4. Add the milk and baking mix to the sourdough in the ratio 1 part sourdough to 1.5 parts milk, 1.5 parts baking mix. Let it rest for 15-30 minutes, to allow the sourdough to begin rising.

5. Heat your pan. Just like regular pancakes, test for heat by shaking a few drops of water on the griddle; they should roll about and jump and dance. Reduce heat slightly if needed--if you are the sort, like me, who heats on high, you'll need to cut that back when actually cooking the pancake. Medium to high-medium should do you for the baking of the injera. When the pan is heated, pour a small amount of the batter on to the hot pan and cook (as described below, beginning with #6).

This is where you must remind yourself that you are working with what is an ever-changing ingredient. What will work perfectly on day 1 will not work perfectly on day 2. The heat in your kitchen, the heat in your pan, the time you let the sourdough rise over night, the time you let the mix rise, et cetera, are a delicate balancing act.

When you finish cooking that test injera, eat it as soon as it is cool enough to eat. You are looking for it to be too thick or too gummy. "Gummy" can't really be described well, but if you ever ate a gumdrop, you know it. This method of making injera should produce, when right off the griddle, a very thin and flexible flat bread with a slightly gummy texture, but that texture should be something that you would eat even if a little gummy--you know, that "It's not perfect, but it's tasty and I can manage" sort of moment. If it's too thick--which is usually evident in the pour--add a little more liquid. If it's too gummy, add a little more baking mix and a little more liquid, and set aside another 10 minutes or so. Keep making little text injera until you are either at the point where you are satisfied with the texture, or you have invested as much of the ingredients as you are willing to invest and are accepting of the fact that this will not be a perfect batch (don't worry, though, you can still eat them, more on that later). Remember, though, the more baking mix and almond milk you add, the less intense the sourdough flavor will be.
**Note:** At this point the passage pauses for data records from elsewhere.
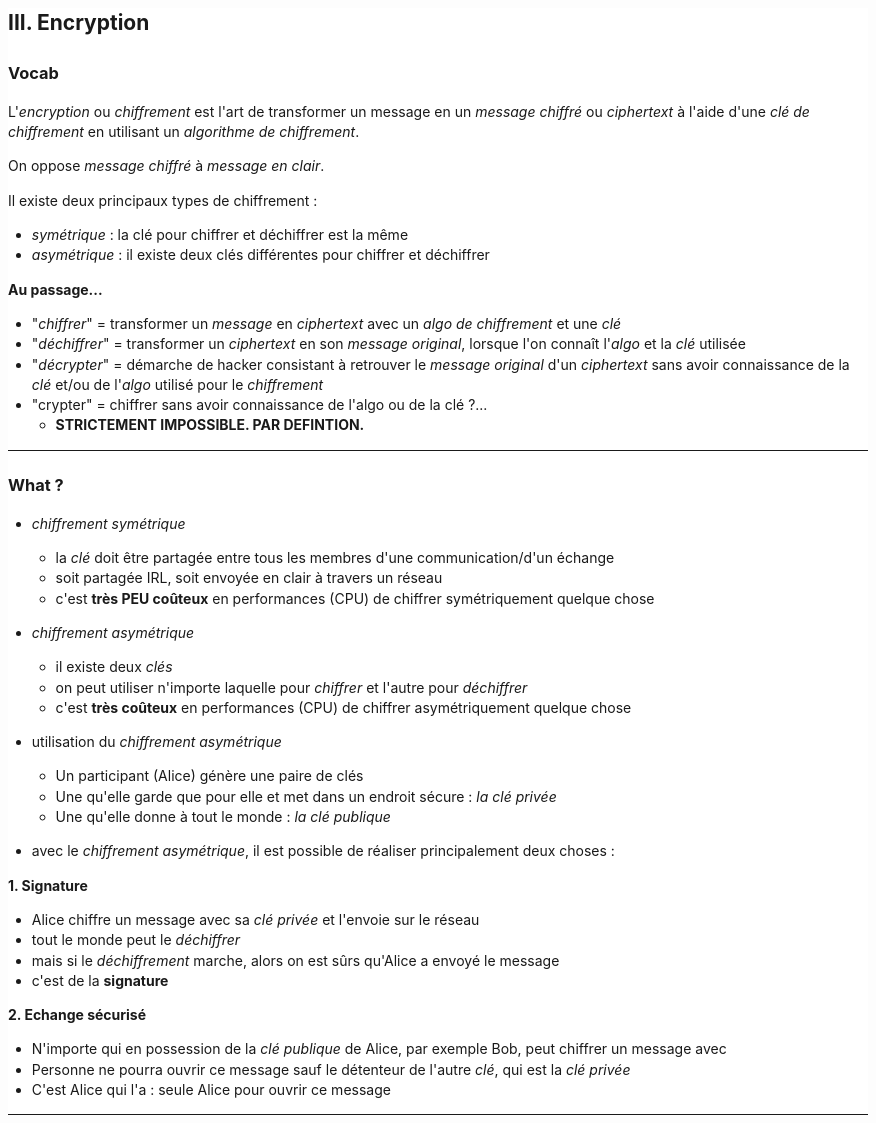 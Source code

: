 ## III. Encryption

### Vocab
L'*encryption* ou *chiffrement* est l'art de transformer un message en un *message chiffré* ou *ciphertext* à l'aide d'une *clé de chiffrement* en utilisant un  *algorithme de chiffrement*.  

On oppose *message chiffré* à *message en clair*.  

Il existe deux principaux types de chiffrement :
* *symétrique* : la clé pour chiffrer et déchiffrer est la même
* *asymétrique* : il existe deux clés différentes pour chiffrer et déchiffrer  


**Au passage...**
* "*chiffrer*" = transformer un *message* en *ciphertext* avec un *algo de chiffrement* et une *clé*
* "*déchiffrer*" = transformer un *ciphertext* en son *message original*, lorsque l'on connaît l'*algo* et la *clé* utilisée
* "*décrypter*" = démarche de hacker consistant à retrouver le *message original* d'un *ciphertext* sans avoir connaissance de la *clé* et/ou de l'*algo* utilisé pour le *chiffrement*
* "crypter" = chiffrer sans avoir connaissance de l'algo ou de la clé ?...
  * **STRICTEMENT IMPOSSIBLE. PAR DEFINTION.**

---

### What ?
* *chiffrement symétrique* 
  * la *clé* doit être partagée entre tous les membres d'une communication/d'un échange
  * soit partagée IRL, soit envoyée en clair à travers un réseau
  * c'est **très PEU coûteux** en performances (CPU) de chiffrer symétriquement quelque chose

* *chiffrement asymétrique*
  * il existe deux *clés*
  * on peut utiliser n'importe laquelle pour *chiffrer* et l'autre pour *déchiffrer*
  * c'est **très coûteux** en performances (CPU) de chiffrer asymétriquement quelque chose

* utilisation du *chiffrement asymétrique*
  * Un participant (Alice) génère une paire de clés
  * Une qu'elle garde que pour elle et met dans un endroit sécure : *la clé privée*
  * Une qu'elle donne à tout le monde : *la clé publique*

* avec le *chiffrement asymétrique*, il est possible de réaliser principalement deux choses :  
  
**1. Signature**
  * Alice chiffre un message avec sa *clé privée* et l'envoie sur le réseau
  * tout le monde peut le *déchiffrer*
  * mais si le *déchiffrement* marche, alors on est sûrs qu'Alice a envoyé le message
  * c'est de la **signature**  

**2. Echange sécurisé**
  * N'importe qui en possession de la *clé publique* de Alice, par exemple Bob, peut chiffrer un message avec
  * Personne ne pourra ouvrir ce message sauf le détenteur de l'autre *clé*, qui est la *clé privée*
  * C'est Alice qui l'a : seule Alice pour ouvrir ce message

--- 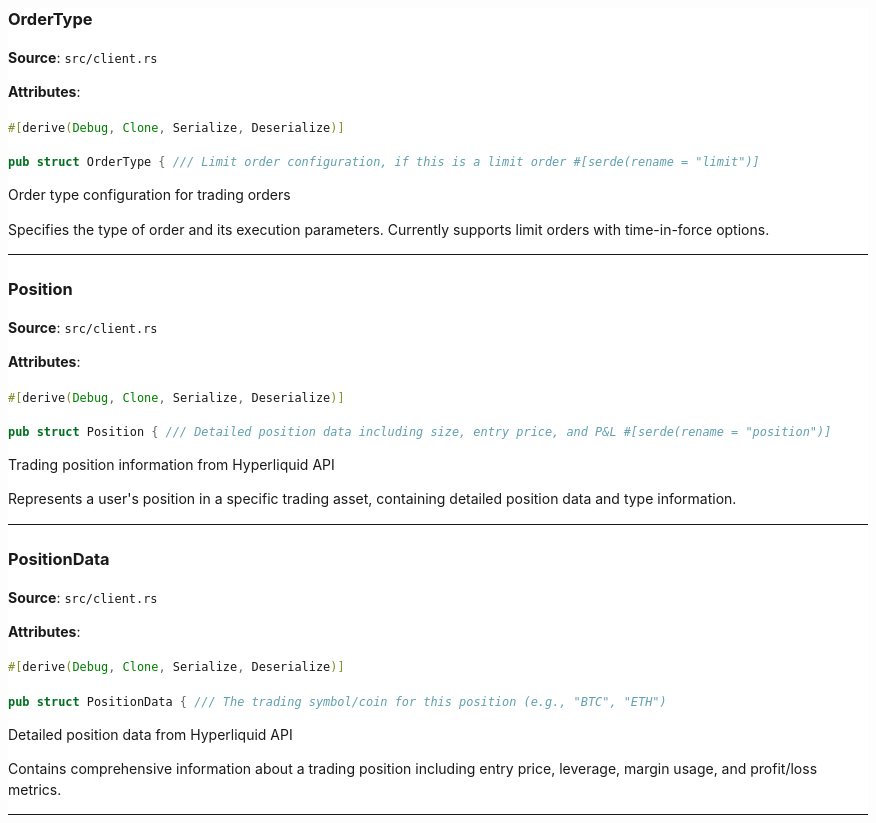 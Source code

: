 
### OrderType

**Source**: `src/client.rs`

**Attributes**:
```rust
#[derive(Debug, Clone, Serialize, Deserialize)]
```

```rust
pub struct OrderType { /// Limit order configuration, if this is a limit order #[serde(rename = "limit")]
```

Order type configuration for trading orders

Specifies the type of order and its execution parameters.
Currently supports limit orders with time-in-force options.

---

### Position

**Source**: `src/client.rs`

**Attributes**:
```rust
#[derive(Debug, Clone, Serialize, Deserialize)]
```

```rust
pub struct Position { /// Detailed position data including size, entry price, and P&L #[serde(rename = "position")]
```

Trading position information from Hyperliquid API

Represents a user's position in a specific trading asset,
containing detailed position data and type information.

---

### PositionData

**Source**: `src/client.rs`

**Attributes**:
```rust
#[derive(Debug, Clone, Serialize, Deserialize)]
```

```rust
pub struct PositionData { /// The trading symbol/coin for this position (e.g., "BTC", "ETH")
```

Detailed position data from Hyperliquid API

Contains comprehensive information about a trading position including
entry price, leverage, margin usage, and profit/loss metrics.

---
6. Pour enough batter on the griddle to make a single, thin (about 1/8 inch) injera. Usually, your batter will land in the center and you will swirl it around to make a thin, even layer. Watch for the injera to start cooking and bubbling even as you swirl it around the pan; that's a good sign. Your pan is hot without being too hot and your batter is probably of a good consistency.

injera is a process


7. Let the miricle of heat, steam, and leavening do its magic. You will watch the injera carefully--small bubbles will appear and pop all over the surface. Let it all cook merrily until the top of the injera is dry. You'll recognize it. The above picture is of a dry injera. Spots that were still wet, still needing to cook, would appear brighter. It doesn't actually take very long to get to this stage.

injera is a process


This is a closeup of the surface, with the contrast slightly enhanced, to show you what the surface will look like. The tiny bubbles, like this, are perfect. Larger bubbles are not a problem, but the more little bubbles you have the spongier the texture will be at the end. If you have larger bubbles, try stirring down the batter to reduce the amount of air in the mixture (remember, the yeast is not the only leavening agent at work here, so it's not a tragedy if you stir it down a little). If that doesn't work, make the batter a little thinner with a little more liquid.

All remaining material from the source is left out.